All references are from James Q. Wilson's "The Rise of the Bureaucratic State" from Peter Woll's American Government Readings and Cases 15th edition.
A couple of reasons why bureaucracies need restructuring:
1. They are bloated-
"Bureaucracies grow due to Parkinson's Law (and William A. Niskanen's assertion that) bureaucrats maximize the total budget of their bureau during their tenure."
Imagine the Department of Defense, and try (just you try!) to argue that every single expenditure (or even a high percentage) have been justified in both price and practice.
Similarly, these institutions can employ too many people.
"The increase in the size of the executive branch of the federal government at this time was almost entirely the result of the increase in the size of the Post Office. From 1816 to 1861, federal civilian employment in the executive branch increased nearly eightfold (from 4,837 to 36,672), but 86% of this growth was the result of additions to the postal service. In New York alone, by 1894 there were nearly 3,000 postal employees, the same number required to run the entire federal government at the beginning of that century".

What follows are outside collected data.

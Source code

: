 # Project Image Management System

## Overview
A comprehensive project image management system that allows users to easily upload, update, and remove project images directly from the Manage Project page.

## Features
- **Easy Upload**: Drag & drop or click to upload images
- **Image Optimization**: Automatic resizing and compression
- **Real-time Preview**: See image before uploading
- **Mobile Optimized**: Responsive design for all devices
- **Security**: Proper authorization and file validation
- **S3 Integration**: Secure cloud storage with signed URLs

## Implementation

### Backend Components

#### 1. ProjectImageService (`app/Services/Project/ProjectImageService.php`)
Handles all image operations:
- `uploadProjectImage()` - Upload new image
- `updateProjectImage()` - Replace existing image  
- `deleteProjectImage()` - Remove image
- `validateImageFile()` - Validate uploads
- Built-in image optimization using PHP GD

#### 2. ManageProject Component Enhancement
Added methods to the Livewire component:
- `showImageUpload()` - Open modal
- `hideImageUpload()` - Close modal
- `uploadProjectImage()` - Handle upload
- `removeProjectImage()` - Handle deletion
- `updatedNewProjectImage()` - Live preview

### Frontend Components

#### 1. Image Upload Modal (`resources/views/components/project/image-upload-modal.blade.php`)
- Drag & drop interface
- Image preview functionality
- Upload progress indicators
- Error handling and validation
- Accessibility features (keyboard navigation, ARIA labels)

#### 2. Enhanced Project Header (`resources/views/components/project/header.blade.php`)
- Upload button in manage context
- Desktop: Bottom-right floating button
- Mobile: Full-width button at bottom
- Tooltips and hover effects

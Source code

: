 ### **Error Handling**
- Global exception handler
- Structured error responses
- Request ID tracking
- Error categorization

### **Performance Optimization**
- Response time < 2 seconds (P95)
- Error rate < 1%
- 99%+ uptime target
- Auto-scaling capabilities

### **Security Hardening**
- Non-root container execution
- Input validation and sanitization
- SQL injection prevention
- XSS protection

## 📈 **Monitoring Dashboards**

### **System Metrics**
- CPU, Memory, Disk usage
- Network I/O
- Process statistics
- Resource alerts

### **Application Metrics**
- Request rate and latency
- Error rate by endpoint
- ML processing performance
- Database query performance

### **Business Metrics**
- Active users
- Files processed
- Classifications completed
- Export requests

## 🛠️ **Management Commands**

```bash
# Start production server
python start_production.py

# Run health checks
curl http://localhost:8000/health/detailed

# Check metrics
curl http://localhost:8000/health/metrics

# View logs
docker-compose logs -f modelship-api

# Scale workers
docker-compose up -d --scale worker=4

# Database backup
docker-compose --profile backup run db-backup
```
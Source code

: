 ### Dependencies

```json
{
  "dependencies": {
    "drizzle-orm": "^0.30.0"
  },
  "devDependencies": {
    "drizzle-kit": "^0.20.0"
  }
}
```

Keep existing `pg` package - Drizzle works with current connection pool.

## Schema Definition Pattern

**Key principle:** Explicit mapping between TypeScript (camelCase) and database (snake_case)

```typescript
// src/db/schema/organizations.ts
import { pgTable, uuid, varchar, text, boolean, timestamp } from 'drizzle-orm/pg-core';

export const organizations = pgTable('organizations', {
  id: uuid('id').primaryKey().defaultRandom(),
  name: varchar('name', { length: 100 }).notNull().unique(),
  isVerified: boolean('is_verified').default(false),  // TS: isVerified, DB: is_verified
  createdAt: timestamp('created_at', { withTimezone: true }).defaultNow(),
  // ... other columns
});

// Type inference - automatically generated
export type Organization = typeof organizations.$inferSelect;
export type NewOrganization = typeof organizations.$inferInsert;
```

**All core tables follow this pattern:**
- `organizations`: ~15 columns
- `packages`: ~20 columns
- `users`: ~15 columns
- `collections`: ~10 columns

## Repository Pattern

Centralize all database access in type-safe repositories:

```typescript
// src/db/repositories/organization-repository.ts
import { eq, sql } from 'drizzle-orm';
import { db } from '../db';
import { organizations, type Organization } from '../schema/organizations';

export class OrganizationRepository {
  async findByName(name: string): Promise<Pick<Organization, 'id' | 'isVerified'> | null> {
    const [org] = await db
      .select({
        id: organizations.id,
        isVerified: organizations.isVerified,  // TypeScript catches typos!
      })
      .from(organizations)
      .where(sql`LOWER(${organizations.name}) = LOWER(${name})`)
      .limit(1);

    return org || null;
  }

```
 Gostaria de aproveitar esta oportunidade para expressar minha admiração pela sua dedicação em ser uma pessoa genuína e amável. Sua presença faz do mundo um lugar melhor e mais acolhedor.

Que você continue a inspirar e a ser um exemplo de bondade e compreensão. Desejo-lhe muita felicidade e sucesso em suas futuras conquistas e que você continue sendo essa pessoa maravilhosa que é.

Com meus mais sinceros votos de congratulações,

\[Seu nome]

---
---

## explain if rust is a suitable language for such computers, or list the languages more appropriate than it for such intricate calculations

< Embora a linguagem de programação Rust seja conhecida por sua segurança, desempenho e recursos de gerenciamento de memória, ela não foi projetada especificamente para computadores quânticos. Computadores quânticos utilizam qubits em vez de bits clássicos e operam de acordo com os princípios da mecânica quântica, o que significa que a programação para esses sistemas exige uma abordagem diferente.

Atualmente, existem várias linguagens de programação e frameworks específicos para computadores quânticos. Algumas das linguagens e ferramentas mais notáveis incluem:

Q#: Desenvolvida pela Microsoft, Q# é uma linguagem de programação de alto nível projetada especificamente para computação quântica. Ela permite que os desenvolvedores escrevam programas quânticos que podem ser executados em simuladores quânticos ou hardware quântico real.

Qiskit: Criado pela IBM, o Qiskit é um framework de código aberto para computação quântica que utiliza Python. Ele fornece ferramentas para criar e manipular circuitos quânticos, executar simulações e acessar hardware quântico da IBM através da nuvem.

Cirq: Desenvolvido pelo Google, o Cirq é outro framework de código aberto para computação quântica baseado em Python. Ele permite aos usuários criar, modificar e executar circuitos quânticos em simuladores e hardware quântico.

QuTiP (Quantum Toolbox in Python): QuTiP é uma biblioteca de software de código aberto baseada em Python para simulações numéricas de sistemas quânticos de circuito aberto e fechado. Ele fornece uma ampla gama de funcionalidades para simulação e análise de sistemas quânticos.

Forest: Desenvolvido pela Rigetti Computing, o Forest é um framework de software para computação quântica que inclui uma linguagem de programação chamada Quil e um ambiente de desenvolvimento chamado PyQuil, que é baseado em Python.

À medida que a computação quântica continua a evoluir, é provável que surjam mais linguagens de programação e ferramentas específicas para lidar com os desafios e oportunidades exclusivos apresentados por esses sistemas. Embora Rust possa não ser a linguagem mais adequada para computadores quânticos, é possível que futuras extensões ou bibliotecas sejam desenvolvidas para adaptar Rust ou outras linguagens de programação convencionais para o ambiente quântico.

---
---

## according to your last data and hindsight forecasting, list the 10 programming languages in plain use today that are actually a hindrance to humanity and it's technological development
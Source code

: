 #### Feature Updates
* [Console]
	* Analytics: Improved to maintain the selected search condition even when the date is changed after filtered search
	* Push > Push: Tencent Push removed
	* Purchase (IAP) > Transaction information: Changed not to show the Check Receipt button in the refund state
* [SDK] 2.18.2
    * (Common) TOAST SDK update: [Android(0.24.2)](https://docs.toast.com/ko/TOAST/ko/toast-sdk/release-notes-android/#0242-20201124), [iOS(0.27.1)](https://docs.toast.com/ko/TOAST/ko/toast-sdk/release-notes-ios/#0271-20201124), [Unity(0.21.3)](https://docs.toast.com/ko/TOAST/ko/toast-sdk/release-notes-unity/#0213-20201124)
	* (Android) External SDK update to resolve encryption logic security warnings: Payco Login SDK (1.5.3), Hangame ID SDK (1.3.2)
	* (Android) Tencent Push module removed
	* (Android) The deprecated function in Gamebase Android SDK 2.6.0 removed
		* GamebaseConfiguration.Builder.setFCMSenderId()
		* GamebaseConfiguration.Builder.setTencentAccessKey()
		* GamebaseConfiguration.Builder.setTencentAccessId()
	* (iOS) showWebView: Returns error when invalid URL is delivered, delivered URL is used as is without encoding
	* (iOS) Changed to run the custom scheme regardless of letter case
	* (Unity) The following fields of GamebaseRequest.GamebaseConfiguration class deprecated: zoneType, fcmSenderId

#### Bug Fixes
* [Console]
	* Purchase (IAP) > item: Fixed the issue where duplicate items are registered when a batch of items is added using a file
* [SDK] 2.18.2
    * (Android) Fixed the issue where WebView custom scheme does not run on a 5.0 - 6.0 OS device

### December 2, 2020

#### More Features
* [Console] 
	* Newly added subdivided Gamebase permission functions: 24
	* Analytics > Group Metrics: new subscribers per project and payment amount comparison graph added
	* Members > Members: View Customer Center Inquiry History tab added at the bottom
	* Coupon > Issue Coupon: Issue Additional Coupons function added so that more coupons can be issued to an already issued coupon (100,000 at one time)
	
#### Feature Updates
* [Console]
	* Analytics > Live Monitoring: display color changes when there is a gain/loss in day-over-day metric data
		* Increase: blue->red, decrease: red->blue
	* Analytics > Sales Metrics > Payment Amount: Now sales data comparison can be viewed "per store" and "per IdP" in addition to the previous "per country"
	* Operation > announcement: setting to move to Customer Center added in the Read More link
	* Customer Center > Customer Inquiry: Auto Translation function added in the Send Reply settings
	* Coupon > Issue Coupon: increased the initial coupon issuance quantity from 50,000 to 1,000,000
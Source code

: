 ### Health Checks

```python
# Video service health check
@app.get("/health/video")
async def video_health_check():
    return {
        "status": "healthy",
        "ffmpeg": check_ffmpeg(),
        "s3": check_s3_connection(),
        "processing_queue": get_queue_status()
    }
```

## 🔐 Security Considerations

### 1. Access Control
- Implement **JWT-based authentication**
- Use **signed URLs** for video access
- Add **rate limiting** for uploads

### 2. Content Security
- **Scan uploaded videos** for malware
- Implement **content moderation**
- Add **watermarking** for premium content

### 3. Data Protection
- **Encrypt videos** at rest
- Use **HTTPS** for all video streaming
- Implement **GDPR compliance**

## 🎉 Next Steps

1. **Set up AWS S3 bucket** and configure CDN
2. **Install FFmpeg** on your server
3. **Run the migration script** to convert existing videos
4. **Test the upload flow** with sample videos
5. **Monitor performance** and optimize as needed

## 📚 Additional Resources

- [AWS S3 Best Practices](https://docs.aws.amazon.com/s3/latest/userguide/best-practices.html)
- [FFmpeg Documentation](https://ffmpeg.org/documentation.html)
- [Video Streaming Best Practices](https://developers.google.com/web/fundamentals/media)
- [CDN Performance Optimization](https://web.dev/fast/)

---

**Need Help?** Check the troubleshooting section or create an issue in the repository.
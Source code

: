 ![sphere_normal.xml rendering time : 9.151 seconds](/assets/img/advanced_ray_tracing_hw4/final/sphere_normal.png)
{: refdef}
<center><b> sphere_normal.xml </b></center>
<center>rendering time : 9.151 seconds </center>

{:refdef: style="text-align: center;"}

While this may have been in response to public need in the 19th century, the 21st century has internet access and privately run postal services like UPS, FedEx, and DHL. Do we really need the Post Office in its current representation?
2. The Military-Industrial Complex is lacking in oversight.
"The argument for the existence of an autonomous, bureaucratically led military-industrial complex is supported primarily by events since 1950. Not only has the U.S. assumed worldwide commitments that necessitate a larger military establishment, but the advent of new, high-technology weapons has created a vast indutrial machine with an interest in sustaining a high level of military expenditures. The development and purchase of weapons is sometimes made in a wasteful, even irrational, manner. And the allocation of funds among the several armed services is often dictated as much by inter-service rivalry as by strategic or political decisions."
This institution is the cause for most of my bureaucratic concern due to its apparent lack of control by ALL branches of government, and its lack of a humane product. Don't all bureaucracies have some sense of secrecy and elitism? Yes, by their nature agricultural, aerospace, and housing committees are going to set standards, regulate expenditures and dominate policy making usually with little public knowledge (on a mass media scale).
The problem is, the Future Farmers of America aren't going to send me to North Korea to get nuked in an effort to demonstrate their need for funding in soy research. The Defense Department might send me their as part of an agenda to promote the need for a missile defense system though. Without proper oversight, we send troops to foreign countries on bad intelligence. Shouldn't Americans die serving their country, not a bureaucratic agenda?
3. Agencies once created become next to impossible to change or dissolve.
"Most of the major new social programs of the United States were initially adopted by broad coalitions appealing to general standards of justice. But when a program supplies particular benefits to an existing or newly created interest, public or private, it creates a set of political relationships that make exceptionally difficult further alteration of that program by coalitions of the majority. What was created in the name of the common good is sustained in the name of the particular interest."
Think of the last institution to be forced to change against its will: FEMA. Michael Brown was forced out after months of slicing through government red tape. It was a national disaster that became a national embarrassment, and change still came slowly.
Bureaucracies are necessary. But we should not take a laissez-faire attitude towards them. It is important to make them at least somewhat responsive to the needs of the people. Otherwise the spectrum of the U.S. government will look less democratic and more oligarchical.